Bien positionnée et conçue, la vélorue offre aux cyclistes un espace de circulation mixte vélos-voitures, d’un très bon niveau de service pour les cyclistes, sans avoir recours à des aménagements cyclables séparatifs. Pour ce faire, la création d’une vélorue nécessite souvent de mettre en place des mesures contraignant le trafic motorisé.
Cet article définit la vélorue, explicite son domaine d’emploi, et précise comment concevoir celle-ci pour qu’elle intègre pleinement un réseau cyclable structurant : accessible à tout public, confortable et efficace pour les cyclistes.
La vélorue constitue une solution pragmatique d’aménagement qui concilie un très bon niveau de service pour les vélos et une nécessité de maintenir une desserte motorisé locale.
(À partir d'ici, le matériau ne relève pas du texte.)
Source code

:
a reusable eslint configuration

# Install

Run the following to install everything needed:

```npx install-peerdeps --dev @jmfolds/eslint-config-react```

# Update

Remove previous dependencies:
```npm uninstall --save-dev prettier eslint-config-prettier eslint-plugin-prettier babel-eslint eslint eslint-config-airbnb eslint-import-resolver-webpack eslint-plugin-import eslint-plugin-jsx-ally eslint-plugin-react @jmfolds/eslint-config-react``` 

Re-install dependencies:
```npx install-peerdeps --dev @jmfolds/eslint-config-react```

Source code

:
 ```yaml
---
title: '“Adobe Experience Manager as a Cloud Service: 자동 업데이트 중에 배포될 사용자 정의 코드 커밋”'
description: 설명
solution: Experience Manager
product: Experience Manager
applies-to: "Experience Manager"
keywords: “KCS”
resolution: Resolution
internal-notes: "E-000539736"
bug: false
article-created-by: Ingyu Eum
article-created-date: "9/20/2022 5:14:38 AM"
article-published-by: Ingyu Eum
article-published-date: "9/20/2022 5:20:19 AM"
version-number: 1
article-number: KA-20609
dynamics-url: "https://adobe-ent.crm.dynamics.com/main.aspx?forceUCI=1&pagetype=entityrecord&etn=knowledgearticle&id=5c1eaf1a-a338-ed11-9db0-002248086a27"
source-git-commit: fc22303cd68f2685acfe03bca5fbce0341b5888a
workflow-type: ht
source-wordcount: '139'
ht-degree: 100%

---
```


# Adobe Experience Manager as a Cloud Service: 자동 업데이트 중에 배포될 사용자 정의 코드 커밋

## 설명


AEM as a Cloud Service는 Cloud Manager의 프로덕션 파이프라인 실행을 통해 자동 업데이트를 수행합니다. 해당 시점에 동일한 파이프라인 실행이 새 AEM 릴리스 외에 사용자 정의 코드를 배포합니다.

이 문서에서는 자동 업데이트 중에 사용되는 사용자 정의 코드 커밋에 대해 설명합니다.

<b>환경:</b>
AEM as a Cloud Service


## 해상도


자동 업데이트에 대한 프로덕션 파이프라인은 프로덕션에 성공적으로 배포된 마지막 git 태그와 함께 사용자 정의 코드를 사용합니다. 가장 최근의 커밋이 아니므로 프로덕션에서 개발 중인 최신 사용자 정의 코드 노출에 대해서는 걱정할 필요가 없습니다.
L’article présente les recommandations essentielles à prendre en compte pour déployer la vélorue sur un réseau cyclable structurant.
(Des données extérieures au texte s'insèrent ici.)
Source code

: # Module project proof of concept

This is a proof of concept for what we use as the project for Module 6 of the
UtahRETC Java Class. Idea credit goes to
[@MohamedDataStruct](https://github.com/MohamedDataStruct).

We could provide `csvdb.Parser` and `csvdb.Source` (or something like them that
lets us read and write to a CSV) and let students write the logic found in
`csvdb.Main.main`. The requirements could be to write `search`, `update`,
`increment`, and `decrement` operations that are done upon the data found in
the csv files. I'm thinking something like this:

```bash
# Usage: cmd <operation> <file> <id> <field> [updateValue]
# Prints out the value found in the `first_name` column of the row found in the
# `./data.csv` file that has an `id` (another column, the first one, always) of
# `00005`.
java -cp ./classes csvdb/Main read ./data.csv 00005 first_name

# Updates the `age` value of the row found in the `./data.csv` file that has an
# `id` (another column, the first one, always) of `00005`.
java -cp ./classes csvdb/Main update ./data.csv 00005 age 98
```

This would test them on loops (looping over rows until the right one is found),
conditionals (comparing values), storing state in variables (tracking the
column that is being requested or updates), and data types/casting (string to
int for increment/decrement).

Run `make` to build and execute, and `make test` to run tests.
La vélorue : définition du concept
La vélorue est une section ou un ensemble de sections de voie appartenant au réseau cyclable structurant et accueillant un trafic motorisé exclusivement de desserte.
Il n’existe aucun obstacle réglementaire à la création de la vélorue telle que décrite dans cet article, même s’il s’agit d’un concept d’aménagement encore peu déployé en France.
Si nécessaire, un travail sur le plan de circulation des véhicules motorisés garantit la suppression du trafic de transit dans la vélorue et un trafic motorisé de desserte significativement faible.
Sur la vélorue, les cyclistes de tous publics circulent en nombre : ils peuvent confortablement se doubler, se croiser, et circuler côte à côte, y compris dans les cas où ils rencontrent des véhicules motorisés (croisements, dépassements).
L’instauration d’une vélorue engendre généralement une moindre présence des véhicules à motorisation thermique dans le quartier, ce qui abaisse les niveaux sonores et constitue un gain pour les résidents et plus généralement pour les piétons.
La vélorue est aménagée sur un profil en travers de dimensions adaptée (cf paragraphe dédié), généralement incompatible avec l’implantation d’aménagements cyclables séparatifs. Elle se distingue généralement d’une zone de circulation apaisée par son identité visuelle. Elle est aménagée de façon cohérente avec une vitesse maximale autorisée inférieure ou égale à 30 km/h. Elle peut faire partie intégrante d’une zone 30.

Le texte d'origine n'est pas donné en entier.